Collected data entries:
::::::::::

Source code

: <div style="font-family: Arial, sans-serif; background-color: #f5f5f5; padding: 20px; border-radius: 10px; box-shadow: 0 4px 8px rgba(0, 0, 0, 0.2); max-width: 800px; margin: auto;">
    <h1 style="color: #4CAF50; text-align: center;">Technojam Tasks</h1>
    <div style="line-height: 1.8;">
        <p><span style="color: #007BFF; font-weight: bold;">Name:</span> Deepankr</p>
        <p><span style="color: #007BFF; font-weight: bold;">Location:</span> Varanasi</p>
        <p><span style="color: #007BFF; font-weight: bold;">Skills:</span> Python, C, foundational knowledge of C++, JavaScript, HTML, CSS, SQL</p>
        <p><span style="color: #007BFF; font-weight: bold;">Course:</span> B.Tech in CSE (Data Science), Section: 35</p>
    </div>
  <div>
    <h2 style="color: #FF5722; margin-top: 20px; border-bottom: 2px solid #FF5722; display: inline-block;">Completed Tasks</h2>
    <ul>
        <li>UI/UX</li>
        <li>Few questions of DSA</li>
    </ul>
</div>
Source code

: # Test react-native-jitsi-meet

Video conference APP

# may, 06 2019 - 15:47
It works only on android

::::::::::

• About this task: Copy the records above exactly as they appear.

• Solved exercise:
Source code

: <div style="font-family: Arial, sans-serif; background-color: #f5f5f5; padding: 20px; border-radius: 10px; box-shadow: 0 4px 8px rgba(0, 0, 0, 0.2); max-width: 800px; margin: auto;">
    <h1 style="color: #4CAF50; text-align: center;">Technojam Tasks</h1>
    <div style="line-height: 1.8;">
        <p><span style="color: #007BFF; font-weight: bold;">Name:</span> Deepankr</p>
        <p><span style="color: #007BFF; font-weight: bold;">Location:</span> Varanasi</p>
        <p><span style="color: #007BFF; font-weight: bold;">Skills:</span> Python, C, foundational knowledge of C++, JavaScript, HTML, CSS, SQL</p>
        <p><span style="color: #007BFF; font-weight: bold;">Course:</span> B.Tech in CSE (Data Science), Section: 35</p>
    </div>
  <div>
    <h2 style="color: #FF5722; margin-top: 20px; border-bottom: 2px solid #FF5722; display: inline-block;">Completed Tasks</h2>
    <ul>
        <li>UI/UX</li>
        <li>Few questions of DSA</li>
    </ul>
</div>
Source code

: # Test react-native-jitsi-meet

Video conference APP

# may, 06 2019 - 15:47
It works only on android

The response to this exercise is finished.